When Rahul Gandhi held up a copy of the constitution at election meetings to highlight his party’s commitment to it, BJP leaders found fault with the red cover and Modi alleged that the book the Congress leader was displaying was blank. Maharashtra chief minister Devendra Fadnavis said the red cover proved that Rahul was colluding with “anarchists and urban Naxals” and Assam chief minister Himanta Biswa Sarma alleged that the Congress leader was actually carrying the Chinese Constitution.>
Congress president Mallikarjun Kharge pointed out that the book with the red cover was the same pocketbook version of the constitution that Modi had himself presented to President Ram Nath Kovind in July 2017. And Rahul held open the book at public meetings to show it wasn’t blank.

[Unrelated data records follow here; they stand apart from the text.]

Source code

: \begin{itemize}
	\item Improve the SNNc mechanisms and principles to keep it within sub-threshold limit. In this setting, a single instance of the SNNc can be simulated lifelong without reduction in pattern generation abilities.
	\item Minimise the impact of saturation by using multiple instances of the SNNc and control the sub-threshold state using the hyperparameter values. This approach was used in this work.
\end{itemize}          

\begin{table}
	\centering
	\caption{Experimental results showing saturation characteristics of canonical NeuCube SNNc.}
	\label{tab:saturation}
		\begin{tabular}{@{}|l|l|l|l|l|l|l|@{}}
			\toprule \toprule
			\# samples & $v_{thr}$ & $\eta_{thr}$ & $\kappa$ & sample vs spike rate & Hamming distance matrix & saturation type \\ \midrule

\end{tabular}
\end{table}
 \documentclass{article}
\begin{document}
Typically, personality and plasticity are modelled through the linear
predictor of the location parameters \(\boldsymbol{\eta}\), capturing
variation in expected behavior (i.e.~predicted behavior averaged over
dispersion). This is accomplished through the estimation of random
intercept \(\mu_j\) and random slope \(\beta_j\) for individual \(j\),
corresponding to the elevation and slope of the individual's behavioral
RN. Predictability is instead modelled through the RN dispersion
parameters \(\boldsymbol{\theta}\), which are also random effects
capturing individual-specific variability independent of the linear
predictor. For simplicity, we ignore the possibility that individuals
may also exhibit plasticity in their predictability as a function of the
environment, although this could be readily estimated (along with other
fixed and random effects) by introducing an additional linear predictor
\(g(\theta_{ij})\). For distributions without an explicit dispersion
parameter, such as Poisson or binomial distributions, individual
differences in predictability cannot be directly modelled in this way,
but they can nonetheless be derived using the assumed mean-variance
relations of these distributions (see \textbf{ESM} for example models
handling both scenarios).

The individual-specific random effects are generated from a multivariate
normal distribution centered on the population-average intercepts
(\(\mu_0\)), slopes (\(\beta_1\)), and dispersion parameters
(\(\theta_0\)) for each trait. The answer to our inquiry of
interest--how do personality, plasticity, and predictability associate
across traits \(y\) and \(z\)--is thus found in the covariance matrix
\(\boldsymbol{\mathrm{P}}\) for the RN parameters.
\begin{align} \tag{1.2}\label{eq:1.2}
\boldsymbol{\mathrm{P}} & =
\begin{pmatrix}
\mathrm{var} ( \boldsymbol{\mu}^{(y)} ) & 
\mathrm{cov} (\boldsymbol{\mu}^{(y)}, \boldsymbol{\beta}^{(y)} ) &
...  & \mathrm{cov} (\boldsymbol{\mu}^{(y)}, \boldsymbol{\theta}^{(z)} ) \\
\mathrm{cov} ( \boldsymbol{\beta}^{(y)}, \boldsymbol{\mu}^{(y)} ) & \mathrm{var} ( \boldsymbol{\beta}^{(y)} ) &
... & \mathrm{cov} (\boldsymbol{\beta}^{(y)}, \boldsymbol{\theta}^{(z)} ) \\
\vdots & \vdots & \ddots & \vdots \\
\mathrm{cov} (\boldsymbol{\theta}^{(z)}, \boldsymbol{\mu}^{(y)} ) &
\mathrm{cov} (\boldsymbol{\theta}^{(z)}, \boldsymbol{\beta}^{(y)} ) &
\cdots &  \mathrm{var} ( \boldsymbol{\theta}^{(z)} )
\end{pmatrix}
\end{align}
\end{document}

But why does the Modi-Shah regime keep on whipping up this imaginary “urban Naxal” ghost over and over again? The idea appears to be to prepare the ground for introducing harsher legal provisions to hound members of civil society and liberal groups that have resisted the executive’s high-handedness.>
The government is disturbed that their criticism is finding increasing resonance in the public mood. There is also considerable embarrassment at the courts releasing civil rights activists from jail one after the other. Among them were Varavara Rao, Gautam Navlakha and Sudha Bharadwaj.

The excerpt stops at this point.